(Saved data entries)
━━━━━━━━

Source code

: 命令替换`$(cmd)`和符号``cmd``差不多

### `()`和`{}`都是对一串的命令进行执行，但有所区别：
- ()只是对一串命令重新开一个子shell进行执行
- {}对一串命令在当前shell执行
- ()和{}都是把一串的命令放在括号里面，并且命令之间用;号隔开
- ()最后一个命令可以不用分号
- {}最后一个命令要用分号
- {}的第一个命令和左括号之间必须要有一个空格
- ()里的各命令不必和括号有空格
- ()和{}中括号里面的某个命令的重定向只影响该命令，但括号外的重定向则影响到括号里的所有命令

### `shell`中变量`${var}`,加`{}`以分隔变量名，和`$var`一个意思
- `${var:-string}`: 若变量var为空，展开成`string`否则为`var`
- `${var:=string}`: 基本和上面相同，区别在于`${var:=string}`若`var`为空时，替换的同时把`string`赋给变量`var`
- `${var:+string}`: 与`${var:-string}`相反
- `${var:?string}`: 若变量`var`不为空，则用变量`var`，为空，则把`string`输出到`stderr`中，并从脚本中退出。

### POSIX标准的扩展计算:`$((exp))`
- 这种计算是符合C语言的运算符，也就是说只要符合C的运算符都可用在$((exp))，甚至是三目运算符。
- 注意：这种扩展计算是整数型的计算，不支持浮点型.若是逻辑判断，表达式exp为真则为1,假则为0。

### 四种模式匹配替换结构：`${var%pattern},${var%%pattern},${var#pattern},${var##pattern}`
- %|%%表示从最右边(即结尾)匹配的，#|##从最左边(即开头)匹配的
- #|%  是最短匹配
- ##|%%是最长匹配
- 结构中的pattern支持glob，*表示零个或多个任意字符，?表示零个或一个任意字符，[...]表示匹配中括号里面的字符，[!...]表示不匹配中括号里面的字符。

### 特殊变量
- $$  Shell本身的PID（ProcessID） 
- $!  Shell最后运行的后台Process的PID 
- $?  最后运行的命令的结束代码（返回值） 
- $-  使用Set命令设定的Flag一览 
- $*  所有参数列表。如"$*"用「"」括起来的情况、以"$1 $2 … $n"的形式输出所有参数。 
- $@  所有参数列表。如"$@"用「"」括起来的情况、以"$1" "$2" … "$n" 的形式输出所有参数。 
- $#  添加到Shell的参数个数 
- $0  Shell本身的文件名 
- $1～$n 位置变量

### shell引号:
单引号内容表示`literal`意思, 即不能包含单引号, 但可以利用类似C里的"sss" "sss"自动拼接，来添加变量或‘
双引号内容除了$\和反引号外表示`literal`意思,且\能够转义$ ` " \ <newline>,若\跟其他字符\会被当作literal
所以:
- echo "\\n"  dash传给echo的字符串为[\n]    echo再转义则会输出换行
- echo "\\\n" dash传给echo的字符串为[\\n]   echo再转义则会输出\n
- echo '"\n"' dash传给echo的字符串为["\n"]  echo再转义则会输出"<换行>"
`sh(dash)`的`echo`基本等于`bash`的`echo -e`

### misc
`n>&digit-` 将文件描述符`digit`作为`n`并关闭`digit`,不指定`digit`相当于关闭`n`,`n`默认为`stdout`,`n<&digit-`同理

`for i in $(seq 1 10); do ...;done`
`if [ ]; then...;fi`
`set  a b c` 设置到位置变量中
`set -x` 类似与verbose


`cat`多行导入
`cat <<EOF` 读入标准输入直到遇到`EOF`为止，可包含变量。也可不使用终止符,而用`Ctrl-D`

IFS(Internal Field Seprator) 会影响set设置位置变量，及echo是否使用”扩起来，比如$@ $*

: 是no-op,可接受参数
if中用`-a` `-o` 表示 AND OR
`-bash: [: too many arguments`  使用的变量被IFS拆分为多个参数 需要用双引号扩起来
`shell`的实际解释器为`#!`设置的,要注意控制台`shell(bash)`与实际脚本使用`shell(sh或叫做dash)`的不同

━━━━━━━━

◆ **Task to carry out**
When the word "dash传给echo的字符串为" occurs in a line above, list that line.

◆ **Answer box**
- echo "\\n"  dash传给echo的字符串为[\n]    echo再转义则会输出换行
- echo "\\\n" dash传给echo的字符串为[\\n]   echo再转义则会输出\n
- echo '"\n"' dash传给echo的字符串为["\n"]  echo再转义则会输出"<换行>"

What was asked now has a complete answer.